What to produce:
Please return the lines below verbatim, beginning at the one that has "You will need" and stopping after the one that has "through its run!", and add no other lines.

________________________

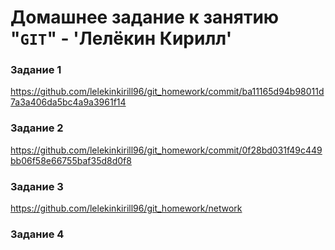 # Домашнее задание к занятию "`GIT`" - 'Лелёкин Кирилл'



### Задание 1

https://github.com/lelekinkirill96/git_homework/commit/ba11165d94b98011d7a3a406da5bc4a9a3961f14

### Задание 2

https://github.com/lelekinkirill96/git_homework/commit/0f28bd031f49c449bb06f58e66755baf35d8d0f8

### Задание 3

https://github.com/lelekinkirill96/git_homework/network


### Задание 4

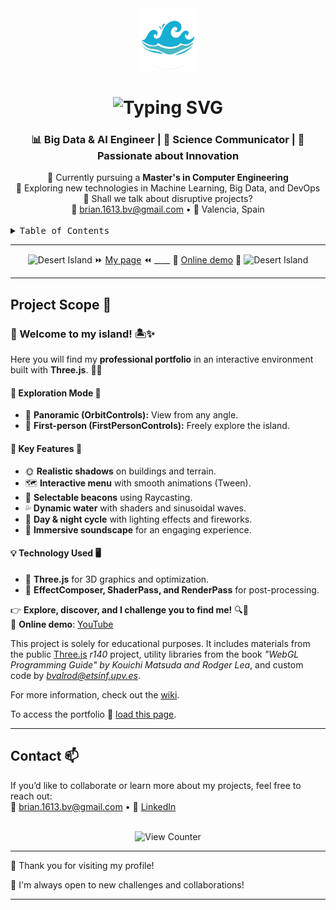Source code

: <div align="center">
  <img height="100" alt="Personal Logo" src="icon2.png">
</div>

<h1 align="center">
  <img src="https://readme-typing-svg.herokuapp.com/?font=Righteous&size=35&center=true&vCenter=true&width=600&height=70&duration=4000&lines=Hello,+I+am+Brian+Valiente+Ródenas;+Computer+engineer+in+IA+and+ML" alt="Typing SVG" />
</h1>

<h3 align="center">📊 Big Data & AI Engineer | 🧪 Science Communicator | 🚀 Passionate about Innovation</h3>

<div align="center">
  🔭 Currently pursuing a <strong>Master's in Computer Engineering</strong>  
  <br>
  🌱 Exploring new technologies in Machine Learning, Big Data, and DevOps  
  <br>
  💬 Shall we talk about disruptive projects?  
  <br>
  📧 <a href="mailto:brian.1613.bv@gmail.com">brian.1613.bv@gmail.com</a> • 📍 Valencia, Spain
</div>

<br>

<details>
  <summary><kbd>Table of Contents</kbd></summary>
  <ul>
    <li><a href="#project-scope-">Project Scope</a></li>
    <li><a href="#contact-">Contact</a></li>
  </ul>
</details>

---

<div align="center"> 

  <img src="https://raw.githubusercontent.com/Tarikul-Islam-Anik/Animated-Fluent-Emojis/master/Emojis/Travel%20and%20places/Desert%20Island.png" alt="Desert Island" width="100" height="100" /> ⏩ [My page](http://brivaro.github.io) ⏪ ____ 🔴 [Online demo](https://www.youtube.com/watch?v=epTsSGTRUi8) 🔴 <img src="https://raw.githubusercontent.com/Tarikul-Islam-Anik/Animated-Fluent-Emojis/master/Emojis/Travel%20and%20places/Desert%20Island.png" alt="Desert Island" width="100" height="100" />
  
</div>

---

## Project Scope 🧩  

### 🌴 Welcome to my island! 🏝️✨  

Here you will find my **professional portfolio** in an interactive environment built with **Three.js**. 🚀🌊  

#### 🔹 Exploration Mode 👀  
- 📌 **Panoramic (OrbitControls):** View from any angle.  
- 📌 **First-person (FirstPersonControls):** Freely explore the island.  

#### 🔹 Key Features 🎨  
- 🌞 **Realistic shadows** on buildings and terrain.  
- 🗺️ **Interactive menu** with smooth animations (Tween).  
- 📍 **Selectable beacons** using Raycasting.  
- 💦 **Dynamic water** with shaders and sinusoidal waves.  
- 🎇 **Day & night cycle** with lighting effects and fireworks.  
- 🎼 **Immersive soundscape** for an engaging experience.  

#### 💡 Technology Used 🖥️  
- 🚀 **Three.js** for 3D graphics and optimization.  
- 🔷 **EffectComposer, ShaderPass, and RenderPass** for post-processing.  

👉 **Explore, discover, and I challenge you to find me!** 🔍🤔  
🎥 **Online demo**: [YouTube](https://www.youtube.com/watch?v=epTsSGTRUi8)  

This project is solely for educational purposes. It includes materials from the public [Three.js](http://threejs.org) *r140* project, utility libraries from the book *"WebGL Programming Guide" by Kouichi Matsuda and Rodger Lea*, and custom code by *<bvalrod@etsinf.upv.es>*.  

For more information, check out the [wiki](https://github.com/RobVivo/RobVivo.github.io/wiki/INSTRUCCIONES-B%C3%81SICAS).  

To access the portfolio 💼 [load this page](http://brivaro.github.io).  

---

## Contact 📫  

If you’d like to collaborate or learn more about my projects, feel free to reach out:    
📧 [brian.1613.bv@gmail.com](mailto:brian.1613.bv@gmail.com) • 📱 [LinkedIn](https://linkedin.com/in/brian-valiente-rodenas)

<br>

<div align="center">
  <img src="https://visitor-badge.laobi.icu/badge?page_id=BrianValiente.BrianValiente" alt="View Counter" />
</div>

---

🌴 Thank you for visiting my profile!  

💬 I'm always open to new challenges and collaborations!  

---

________________________

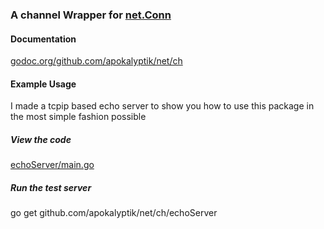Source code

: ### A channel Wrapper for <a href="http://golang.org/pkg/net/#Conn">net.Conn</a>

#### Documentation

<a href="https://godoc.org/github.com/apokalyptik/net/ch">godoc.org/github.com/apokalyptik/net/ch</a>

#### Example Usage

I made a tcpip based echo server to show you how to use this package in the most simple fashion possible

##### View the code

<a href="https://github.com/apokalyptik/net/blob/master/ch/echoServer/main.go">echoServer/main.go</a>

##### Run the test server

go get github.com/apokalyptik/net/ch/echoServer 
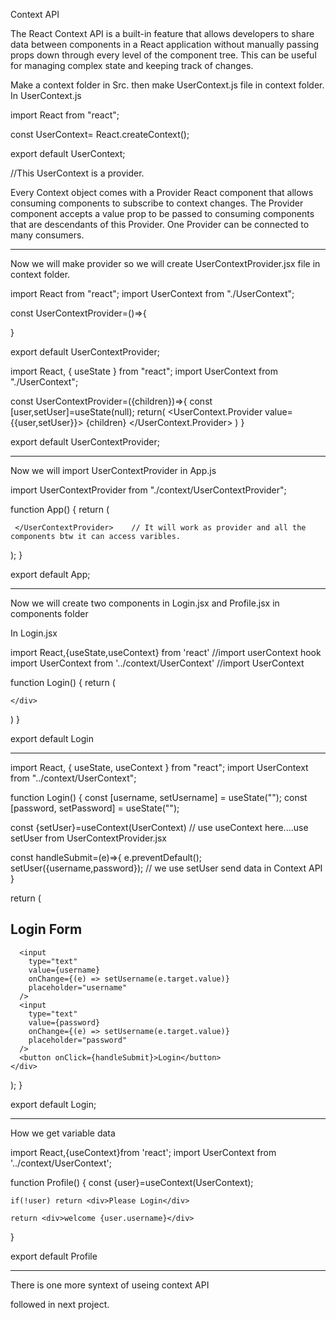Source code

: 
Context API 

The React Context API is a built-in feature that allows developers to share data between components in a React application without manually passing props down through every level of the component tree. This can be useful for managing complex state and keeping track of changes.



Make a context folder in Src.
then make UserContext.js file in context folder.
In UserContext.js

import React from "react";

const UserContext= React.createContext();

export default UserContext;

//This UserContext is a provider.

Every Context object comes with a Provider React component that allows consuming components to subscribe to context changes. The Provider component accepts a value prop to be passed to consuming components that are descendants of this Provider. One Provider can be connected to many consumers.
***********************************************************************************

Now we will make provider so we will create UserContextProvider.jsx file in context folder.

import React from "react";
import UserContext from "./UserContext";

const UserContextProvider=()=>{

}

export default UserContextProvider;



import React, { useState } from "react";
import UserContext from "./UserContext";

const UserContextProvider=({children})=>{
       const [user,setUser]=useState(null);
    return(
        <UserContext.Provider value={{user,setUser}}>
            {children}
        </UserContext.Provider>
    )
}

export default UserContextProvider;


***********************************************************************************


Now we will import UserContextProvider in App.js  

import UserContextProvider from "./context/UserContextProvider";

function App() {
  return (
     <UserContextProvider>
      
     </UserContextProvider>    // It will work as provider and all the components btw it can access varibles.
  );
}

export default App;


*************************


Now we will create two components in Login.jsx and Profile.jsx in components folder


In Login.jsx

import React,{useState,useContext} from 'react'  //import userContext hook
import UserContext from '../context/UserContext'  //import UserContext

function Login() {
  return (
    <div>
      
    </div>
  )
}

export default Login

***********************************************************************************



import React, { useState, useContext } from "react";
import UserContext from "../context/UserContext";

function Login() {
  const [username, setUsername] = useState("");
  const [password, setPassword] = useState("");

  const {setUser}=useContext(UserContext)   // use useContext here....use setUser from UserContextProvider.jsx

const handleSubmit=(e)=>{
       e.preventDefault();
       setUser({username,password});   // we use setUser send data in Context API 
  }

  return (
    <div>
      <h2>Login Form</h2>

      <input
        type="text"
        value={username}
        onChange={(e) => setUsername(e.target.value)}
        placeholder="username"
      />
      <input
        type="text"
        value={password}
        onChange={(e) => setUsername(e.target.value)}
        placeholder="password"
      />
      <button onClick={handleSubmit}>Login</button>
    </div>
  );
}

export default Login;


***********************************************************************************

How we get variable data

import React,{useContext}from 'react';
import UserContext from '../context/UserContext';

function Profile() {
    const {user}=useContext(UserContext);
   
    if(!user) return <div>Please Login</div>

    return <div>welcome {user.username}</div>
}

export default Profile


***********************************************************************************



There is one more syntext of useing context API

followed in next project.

________________________

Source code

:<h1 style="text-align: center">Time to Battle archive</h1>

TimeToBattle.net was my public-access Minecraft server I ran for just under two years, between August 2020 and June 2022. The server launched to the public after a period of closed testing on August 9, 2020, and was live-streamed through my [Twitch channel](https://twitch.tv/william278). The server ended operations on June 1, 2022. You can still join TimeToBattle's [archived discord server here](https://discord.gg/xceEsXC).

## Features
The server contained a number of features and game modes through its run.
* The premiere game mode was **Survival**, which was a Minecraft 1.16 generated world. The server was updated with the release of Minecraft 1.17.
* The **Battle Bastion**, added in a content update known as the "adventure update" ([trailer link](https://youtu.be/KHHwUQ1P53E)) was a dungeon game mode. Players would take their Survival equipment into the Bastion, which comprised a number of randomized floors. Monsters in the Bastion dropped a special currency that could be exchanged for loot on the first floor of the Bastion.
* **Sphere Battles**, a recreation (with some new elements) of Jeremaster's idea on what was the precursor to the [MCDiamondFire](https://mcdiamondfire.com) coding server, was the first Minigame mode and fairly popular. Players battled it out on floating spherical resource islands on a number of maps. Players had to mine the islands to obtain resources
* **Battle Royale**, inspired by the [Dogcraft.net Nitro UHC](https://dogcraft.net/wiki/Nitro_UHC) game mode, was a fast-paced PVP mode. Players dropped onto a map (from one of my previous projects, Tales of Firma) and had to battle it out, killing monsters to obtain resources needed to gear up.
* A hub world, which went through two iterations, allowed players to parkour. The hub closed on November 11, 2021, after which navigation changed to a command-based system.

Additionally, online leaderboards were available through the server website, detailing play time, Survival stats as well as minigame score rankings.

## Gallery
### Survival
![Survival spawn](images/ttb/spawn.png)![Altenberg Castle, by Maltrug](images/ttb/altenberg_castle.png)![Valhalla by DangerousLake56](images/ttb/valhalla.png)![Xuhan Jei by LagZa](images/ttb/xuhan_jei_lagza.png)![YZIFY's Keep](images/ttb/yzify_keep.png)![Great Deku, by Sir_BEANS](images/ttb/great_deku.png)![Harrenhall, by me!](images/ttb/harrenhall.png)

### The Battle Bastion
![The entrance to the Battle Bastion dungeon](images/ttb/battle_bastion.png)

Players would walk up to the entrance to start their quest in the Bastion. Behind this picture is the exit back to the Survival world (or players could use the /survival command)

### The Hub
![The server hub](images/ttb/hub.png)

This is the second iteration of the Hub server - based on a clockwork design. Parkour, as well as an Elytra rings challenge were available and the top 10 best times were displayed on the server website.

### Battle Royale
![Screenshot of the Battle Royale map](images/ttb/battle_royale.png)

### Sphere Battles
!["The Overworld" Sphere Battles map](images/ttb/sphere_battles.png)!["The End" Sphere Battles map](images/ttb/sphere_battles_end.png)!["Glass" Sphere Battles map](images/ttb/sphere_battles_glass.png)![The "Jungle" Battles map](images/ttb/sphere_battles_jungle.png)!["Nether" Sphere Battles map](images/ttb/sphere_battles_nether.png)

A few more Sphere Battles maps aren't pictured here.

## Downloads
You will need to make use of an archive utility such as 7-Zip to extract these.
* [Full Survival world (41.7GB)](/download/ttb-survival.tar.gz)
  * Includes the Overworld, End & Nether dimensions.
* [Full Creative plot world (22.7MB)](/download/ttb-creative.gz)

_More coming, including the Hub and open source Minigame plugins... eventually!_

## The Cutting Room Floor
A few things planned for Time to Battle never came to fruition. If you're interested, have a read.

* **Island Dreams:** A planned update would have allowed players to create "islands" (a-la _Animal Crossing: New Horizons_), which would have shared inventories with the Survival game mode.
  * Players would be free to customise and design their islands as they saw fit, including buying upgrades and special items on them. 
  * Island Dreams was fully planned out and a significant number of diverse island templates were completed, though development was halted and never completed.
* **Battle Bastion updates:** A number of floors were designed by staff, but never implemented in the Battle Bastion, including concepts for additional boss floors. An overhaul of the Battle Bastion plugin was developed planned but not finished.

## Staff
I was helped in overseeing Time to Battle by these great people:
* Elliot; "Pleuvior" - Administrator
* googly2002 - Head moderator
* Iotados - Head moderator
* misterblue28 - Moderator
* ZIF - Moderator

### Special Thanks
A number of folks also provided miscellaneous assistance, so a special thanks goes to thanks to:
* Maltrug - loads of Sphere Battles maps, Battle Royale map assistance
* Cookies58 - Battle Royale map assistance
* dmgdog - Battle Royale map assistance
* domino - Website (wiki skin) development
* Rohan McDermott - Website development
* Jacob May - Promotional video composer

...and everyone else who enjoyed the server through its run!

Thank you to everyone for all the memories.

________________________

Your response:
You will need to make use of an archive utility such as 7-Zip to extract these.
* [Full Survival world (41.7GB)](/download/ttb-survival.tar.gz)
  * Includes the Overworld, End & Nether dimensions.
* [Full Creative plot world (22.7MB)](/download/ttb-creative.gz)

_More coming, including the Hub and open source Minigame plugins... eventually!_

## The Cutting Room Floor
A few things planned for Time to Battle never came to fruition. If you're interested, have a read.

* **Island Dreams:** A planned update would have allowed players to create "islands" (a-la _Animal Crossing: New Horizons_), which would have shared inventories with the Survival game mode.
  * Players would be free to customise and design their islands as they saw fit, including buying upgrades and special items on them. 
  * Island Dreams was fully planned out and a significant number of diverse island templates were completed, though development was halted and never completed.
* **Battle Bastion updates:** A number of floors were designed by staff, but never implemented in the Battle Bastion, including concepts for additional boss floors. An overhaul of the Battle Bastion plugin was developed planned but not finished.

## Staff
I was helped in overseeing Time to Battle by these great people:
* Elliot; "Pleuvior" - Administrator
* googly2002 - Head moderator
* Iotados - Head moderator
* misterblue28 - Moderator
* ZIF - Moderator

### Special Thanks
A number of folks also provided miscellaneous assistance, so a special thanks goes to thanks to:
* Maltrug - loads of Sphere Battles maps, Battle Royale map assistance
* Cookies58 - Battle Royale map assistance
* dmgdog - Battle Royale map assistance
* domino - Website (wiki skin) development
* Rohan McDermott - Website development
* Jacob May - Promotional video composer

...and everyone else who enjoyed the server through its run!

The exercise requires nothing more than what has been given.